**** Records supplied

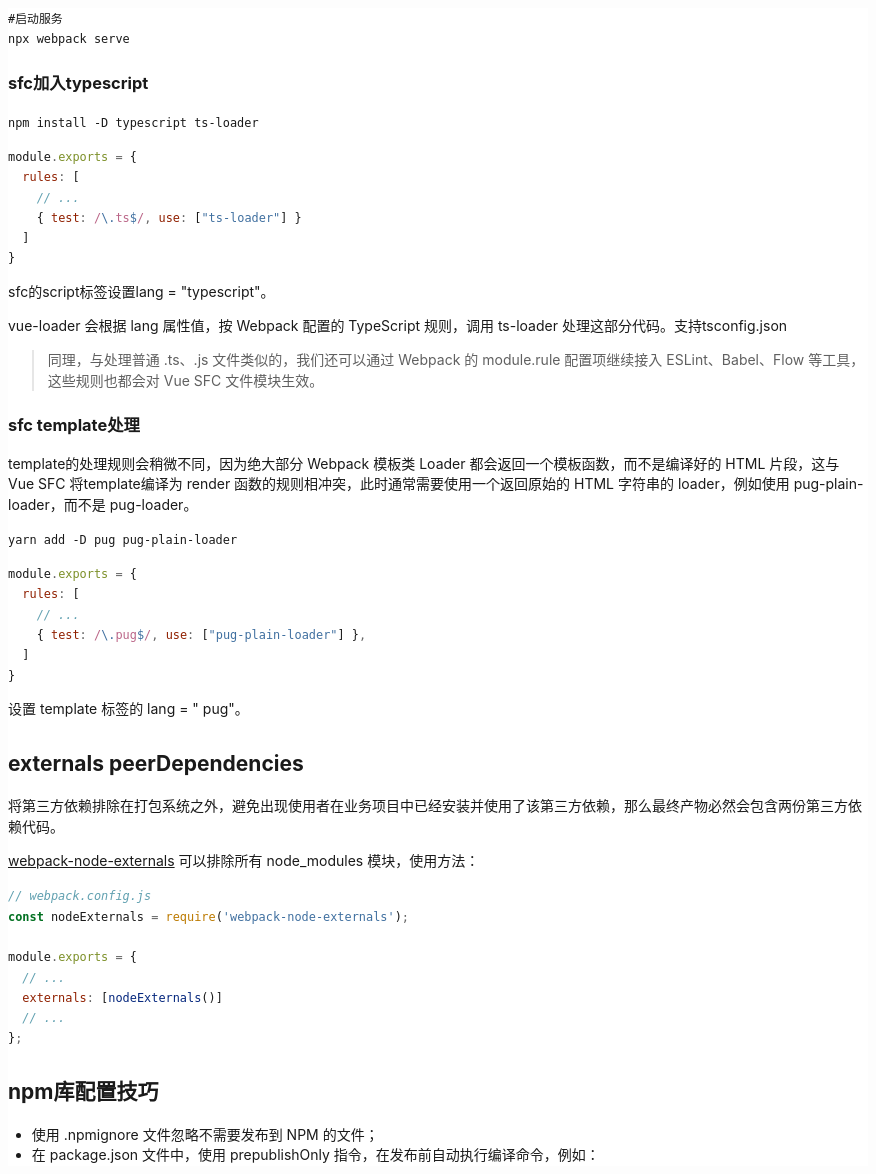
 ```shell
#启动服务
npx webpack serve
```
### sfc加入typescript
```shell
npm install -D typescript ts-loader
```
```javascript
module.exports = {
  rules: [
    // ...
    { test: /\.ts$/, use: ["ts-loader"] }
  ]
}
```
sfc的script标签设置lang = "typescript"。

vue-loader 会根据 lang 属性值，按 Webpack 配置的 TypeScript 规则，调用 ts-loader 处理这部分代码。支持tsconfig.json
> 同理，与处理普通 .ts、.js 文件类似的，我们还可以通过 Webpack 的 module.rule 配置项继续接入 ESLint、Babel、Flow 等工具，这些规则也都会对 Vue SFC 文件模块生效。

### sfc template处理
template的处理规则会稍微不同，因为绝大部分 Webpack 模板类 Loader 都会返回一个模板函数，而不是编译好的 HTML 片段，这与 Vue SFC 将template编译为 render 函数的规则相冲突，此时通常需要使用一个返回原始的 HTML 字符串的 loader，例如使用 pug-plain-loader，而不是 pug-loader。
```shell
yarn add -D pug pug-plain-loader
```
```javascript
module.exports = {
  rules: [
    // ...
    { test: /\.pug$/, use: ["pug-plain-loader"] },
  ]
}
```
设置 template 标签的 lang = " pug"。
## externals peerDependencies
将第三方依赖排除在打包系统之外，避免出现使用者在业务项目中已经安装并使用了该第三方依赖，那么最终产物必然会包含两份第三方依赖代码。

[webpack-node-externals](https://www.npmjs.com/package/webpack-node-externals) 可以排除所有 node_modules 模块，使用方法：
```javascript
// webpack.config.js
const nodeExternals = require('webpack-node-externals');

module.exports = {
  // ...
  externals: [nodeExternals()]
  // ...
};
```
## npm库配置技巧
- 使用 .npmignore 文件忽略不需要发布到 NPM 的文件；
- 在 package.json 文件中，使用 prepublishOnly 指令，在发布前自动执行编译命令，例如：
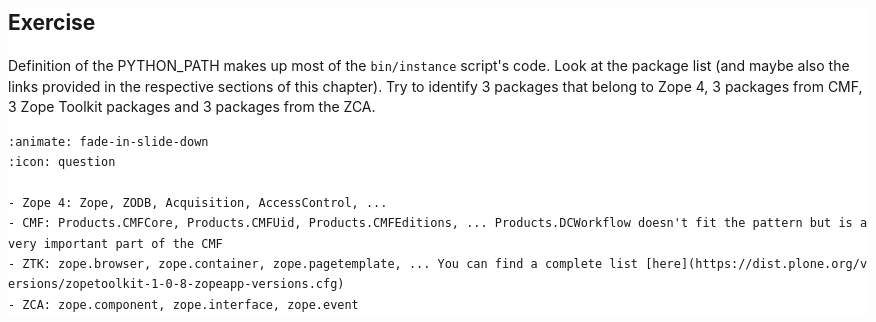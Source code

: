 ## Exercise

Definition of the PYTHON_PATH makes up most of the `bin/instance` script's code.
Look at the package list (and maybe also the links provided in the respective sections of this chapter).
Try to identify 3 packages that belong to Zope 4, 3 packages from CMF, 3 Zope Toolkit packages and 3 packages from the ZCA.

```{dropdown} Solution
:animate: fade-in-slide-down
:icon: question

- Zope 4: Zope, ZODB, Acquisition, AccessControl, ...
- CMF: Products.CMFCore, Products.CMFUid, Products.CMFEditions, ... Products.DCWorkflow doesn't fit the pattern but is a very important part of the CMF
- ZTK: zope.browser, zope.container, zope.pagetemplate, ... You can find a complete list [here](https://dist.plone.org/versions/zopetoolkit-1-0-8-zopeapp-versions.cfg)
- ZCA: zope.component, zope.interface, zope.event
```
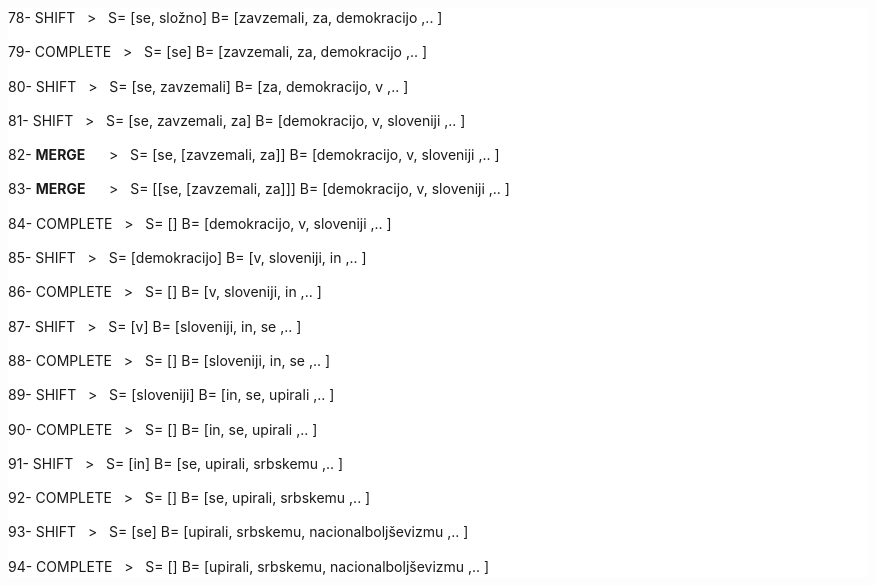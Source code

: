 

78- SHIFT&nbsp;&nbsp;&nbsp;>&nbsp;&nbsp;&nbsp;S= [se, složno]   B= [zavzemali, za, demokracijo ,.. ]



79- COMPLETE&nbsp;&nbsp;&nbsp;>&nbsp;&nbsp;&nbsp;S= [se]   B= [zavzemali, za, demokracijo ,.. ]



80- SHIFT&nbsp;&nbsp;&nbsp;>&nbsp;&nbsp;&nbsp;S= [se, zavzemali]   B= [za, demokracijo, v ,.. ]



81- SHIFT&nbsp;&nbsp;&nbsp;>&nbsp;&nbsp;&nbsp;S= [se, zavzemali, za]   B= [demokracijo, v, sloveniji ,.. ]



82- **MERGE**&nbsp;&nbsp;&nbsp;&nbsp;&nbsp;&nbsp;>&nbsp;&nbsp;&nbsp;S= [se, [zavzemali, za]]   B= [demokracijo, v, sloveniji ,.. ]



83- **MERGE**&nbsp;&nbsp;&nbsp;&nbsp;&nbsp;&nbsp;>&nbsp;&nbsp;&nbsp;S= [[se, [zavzemali, za]]]   B= [demokracijo, v, sloveniji ,.. ]



84- COMPLETE&nbsp;&nbsp;&nbsp;>&nbsp;&nbsp;&nbsp;S= []   B= [demokracijo, v, sloveniji ,.. ]



85- SHIFT&nbsp;&nbsp;&nbsp;>&nbsp;&nbsp;&nbsp;S= [demokracijo]   B= [v, sloveniji, in ,.. ]



86- COMPLETE&nbsp;&nbsp;&nbsp;>&nbsp;&nbsp;&nbsp;S= []   B= [v, sloveniji, in ,.. ]



87- SHIFT&nbsp;&nbsp;&nbsp;>&nbsp;&nbsp;&nbsp;S= [v]   B= [sloveniji, in, se ,.. ]



88- COMPLETE&nbsp;&nbsp;&nbsp;>&nbsp;&nbsp;&nbsp;S= []   B= [sloveniji, in, se ,.. ]



89- SHIFT&nbsp;&nbsp;&nbsp;>&nbsp;&nbsp;&nbsp;S= [sloveniji]   B= [in, se, upirali ,.. ]



90- COMPLETE&nbsp;&nbsp;&nbsp;>&nbsp;&nbsp;&nbsp;S= []   B= [in, se, upirali ,.. ]



91- SHIFT&nbsp;&nbsp;&nbsp;>&nbsp;&nbsp;&nbsp;S= [in]   B= [se, upirali, srbskemu ,.. ]



92- COMPLETE&nbsp;&nbsp;&nbsp;>&nbsp;&nbsp;&nbsp;S= []   B= [se, upirali, srbskemu ,.. ]



93- SHIFT&nbsp;&nbsp;&nbsp;>&nbsp;&nbsp;&nbsp;S= [se]   B= [upirali, srbskemu, nacionalboljševizmu ,.. ]



94- COMPLETE&nbsp;&nbsp;&nbsp;>&nbsp;&nbsp;&nbsp;S= []   B= [upirali, srbskemu, nacionalboljševizmu ,.. ]
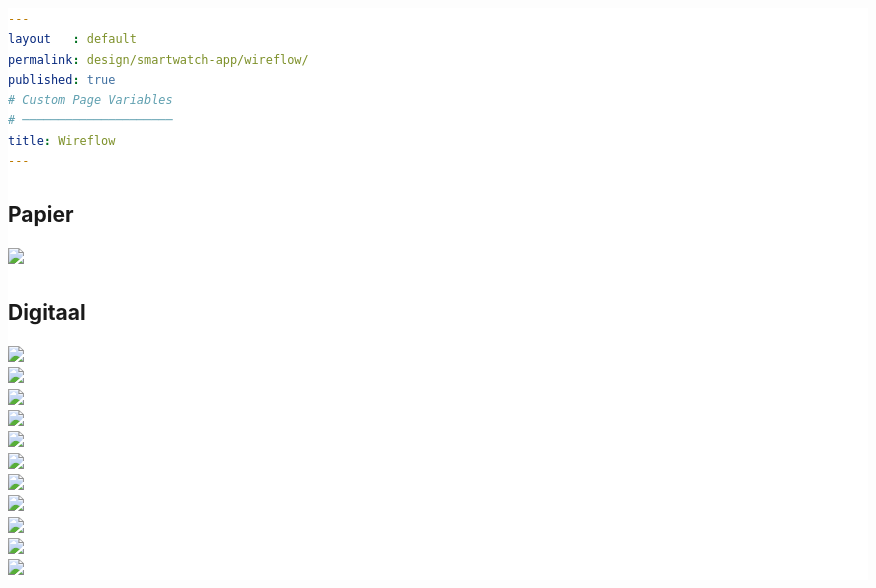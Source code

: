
 ```yaml
---
layout   : default
permalink: design/smartwatch-app/wireflow/
published: true
# Custom Page Variables
# ─────────────────────
title: Wireflow
---
```

<h2> Papier</h2>
<img src= "{{ site.baseurl }}/images/wireframes_smartwatch.jpg" width='100%'>

<h2> Digitaal</h2>

<div class="row">
  <div class="col-3">
    <img src="{{ site.baseurl }}/images/wf watch/beginscherm.png" width="80%" >
  </div>
  <div class="col-3">
    <img src="{{ site.baseurl }}/images/wf watch/Menu.png" width="80%" >
  </div>
  <div class="col-3">
    <img src="{{ site.baseurl }}/images/wf watch/Watch 42mm – 2.png" width="80%" >
  </div>
</div>

<div class="row">
  <div class="col-3">
    <img src="{{ site.baseurl }}/images/wf watch/Watch 42mm – 3.png" width="80%">
  </div>
  <div class="col-3">
    <img src="{{ site.baseurl }}/images/wf watch/Watch 42mm – 5.png" width="80%">
  </div>
  <div class="col-3">
    <img src="{{ site.baseurl }}/images/wf watch/Watch 42mm – 9.png" width="80%" >
  </div>
  <div class="col-3">
    <img src="{{ site.baseurl }}/images/wf watch/Watch 42mm – 17.png" width="80%" >
  </div>
</div>

<div class="row">
  <div class="col-3">
    <img src="{{ site.baseurl }}/images/wf watch/Watch 42mm – 6.png" width="80%">
  </div>
  <div class="col-3">
    <img src="{{ site.baseurl }}/images/wf watch/Watch 42mm – 18.png" width="80%">
  </div>
  <div class="col-3">
    <img src="{{ site.baseurl }}/images/wf watch/Watch 42mm – 12.png" width="80%">
  </div>
  <div class="col-3">
    <img src="{{ site.baseurl }}/images/wf watch/Watch 42mm – 20.png" width="80%">
  </div>
</div>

********

- **Work task**:
Copy out, exactly and without pictures, each line from the one containing "93- SHIFT&nbsp;&nbsp;&nbsp;>&nbsp;&nbsp;&nbsp;S= [se]" through the final line of the entries, both ends included.

- **Task output**:
93- SHIFT&nbsp;&nbsp;&nbsp;>&nbsp;&nbsp;&nbsp;S= [se]   B= [upirali, srbskemu, nacionalboljševizmu ,.. ]



94- COMPLETE&nbsp;&nbsp;&nbsp;>&nbsp;&nbsp;&nbsp;S= []   B= [upirali, srbskemu, nacionalboljševizmu ,.. ]
Source code

:
 ```yaml
---
layout   : default
permalink: design/smartwatch-app/wireflow/
published: true
# Custom Page Variables
# ─────────────────────
title: Wireflow
---
```

<h2> Papier</h2>
<img src= "{{ site.baseurl }}/images/wireframes_smartwatch.jpg" width='100%'>

<h2> Digitaal</h2>

<div class="row">
  <div class="col-3">
    <img src="{{ site.baseurl }}/images/wf watch/beginscherm.png" width="80%" >
  </div>
  <div class="col-3">
    <img src="{{ site.baseurl }}/images/wf watch/Menu.png" width="80%" >
  </div>
  <div class="col-3">
    <img src="{{ site.baseurl }}/images/wf watch/Watch 42mm – 2.png" width="80%" >
  </div>
</div>

<div class="row">
  <div class="col-3">
    <img src="{{ site.baseurl }}/images/wf watch/Watch 42mm – 3.png" width="80%">
  </div>
  <div class="col-3">
    <img src="{{ site.baseurl }}/images/wf watch/Watch 42mm – 5.png" width="80%">
  </div>
  <div class="col-3">
    <img src="{{ site.baseurl }}/images/wf watch/Watch 42mm – 9.png" width="80%" >
  </div>
  <div class="col-3">
    <img src="{{ site.baseurl }}/images/wf watch/Watch 42mm – 17.png" width="80%" >
  </div>
</div>

<div class="row">
  <div class="col-3">
    <img src="{{ site.baseurl }}/images/wf watch/Watch 42mm – 6.png" width="80%">
  </div>
  <div class="col-3">
    <img src="{{ site.baseurl }}/images/wf watch/Watch 42mm – 18.png" width="80%">
  </div>
  <div class="col-3">
    <img src="{{ site.baseurl }}/images/wf watch/Watch 42mm – 12.png" width="80%">
  </div>
  <div class="col-3">
    <img src="{{ site.baseurl }}/images/wf watch/Watch 42mm – 20.png" width="80%">
  </div>
</div>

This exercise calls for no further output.